MATERIAL PROVIDED:
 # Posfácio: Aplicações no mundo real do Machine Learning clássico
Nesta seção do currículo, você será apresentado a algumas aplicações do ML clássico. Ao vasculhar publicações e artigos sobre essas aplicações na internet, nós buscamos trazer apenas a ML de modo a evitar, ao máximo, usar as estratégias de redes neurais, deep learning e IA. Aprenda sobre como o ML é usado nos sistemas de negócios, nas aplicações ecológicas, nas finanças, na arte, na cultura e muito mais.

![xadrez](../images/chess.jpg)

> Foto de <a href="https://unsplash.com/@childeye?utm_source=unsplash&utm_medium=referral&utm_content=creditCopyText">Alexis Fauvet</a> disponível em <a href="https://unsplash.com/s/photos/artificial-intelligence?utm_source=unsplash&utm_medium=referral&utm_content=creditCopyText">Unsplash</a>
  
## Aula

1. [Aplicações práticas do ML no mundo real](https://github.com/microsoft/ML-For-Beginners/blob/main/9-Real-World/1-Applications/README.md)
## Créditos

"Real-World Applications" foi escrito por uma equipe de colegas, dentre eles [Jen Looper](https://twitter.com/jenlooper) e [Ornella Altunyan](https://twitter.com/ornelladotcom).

WORK TASK: Output the entire set of records exactly as shown.

TASK RESULT:
 # Posfácio: Aplicações no mundo real do Machine Learning clássico
Nesta seção do currículo, você será apresentado a algumas aplicações do ML clássico. Ao vasculhar publicações e artigos sobre essas aplicações na internet, nós buscamos trazer apenas a ML de modo a evitar, ao máximo, usar as estratégias de redes neurais, deep learning e IA. Aprenda sobre como o ML é usado nos sistemas de negócios, nas aplicações ecológicas, nas finanças, na arte, na cultura e muito mais.

![xadrez](../images/chess.jpg)

> Foto de <a href="https://unsplash.com/@childeye?utm_source=unsplash&utm_medium=referral&utm_content=creditCopyText">Alexis Fauvet</a> disponível em <a href="https://unsplash.com/s/photos/artificial-intelligence?utm_source=unsplash&utm_medium=referral&utm_content=creditCopyText">Unsplash</a>
  
## Aula

1. [Aplicações práticas do ML no mundo real](https://github.com/microsoft/ML-For-Beginners/blob/main/9-Real-World/1-Applications/README.md)
## Créditos

"Real-World Applications" foi escrito por uma equipe de colegas, dentre eles [Jen Looper](https://twitter.com/jenlooper) e [Ornella Altunyan](https://twitter.com/ornelladotcom).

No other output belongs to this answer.